Your task –
Find the string "Core" in the material. Copy every line that has it.

-- Opening Marker --

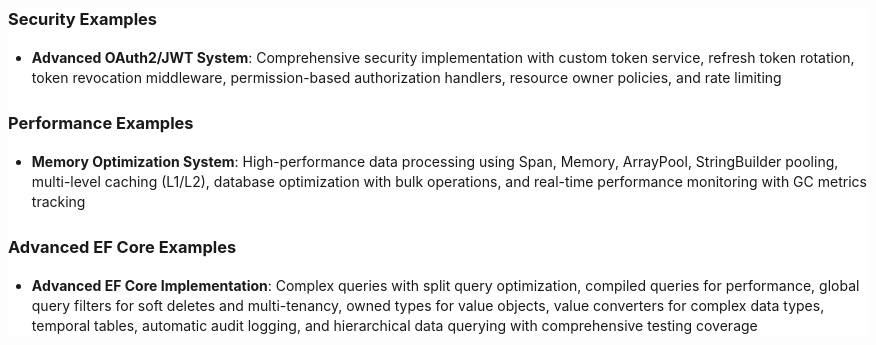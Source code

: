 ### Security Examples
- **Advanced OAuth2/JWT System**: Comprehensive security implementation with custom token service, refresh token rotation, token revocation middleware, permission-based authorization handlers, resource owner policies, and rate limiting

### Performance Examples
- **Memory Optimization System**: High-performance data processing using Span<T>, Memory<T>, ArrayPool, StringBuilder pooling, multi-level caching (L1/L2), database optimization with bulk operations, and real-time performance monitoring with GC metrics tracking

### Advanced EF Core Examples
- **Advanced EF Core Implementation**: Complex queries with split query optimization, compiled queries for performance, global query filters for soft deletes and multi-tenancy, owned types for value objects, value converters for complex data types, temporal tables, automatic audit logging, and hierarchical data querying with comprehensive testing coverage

-- Closing Marker --

Answer for this exercise –
### Advanced EF Core Examples
- **Advanced EF Core Implementation**: Complex queries with split query optimization, compiled queries for performance, global query filters for soft deletes and multi-tenancy, owned types for value objects, value converters for complex data types, temporal tables, automatic audit logging, and hierarchical data querying with comprehensive testing coverage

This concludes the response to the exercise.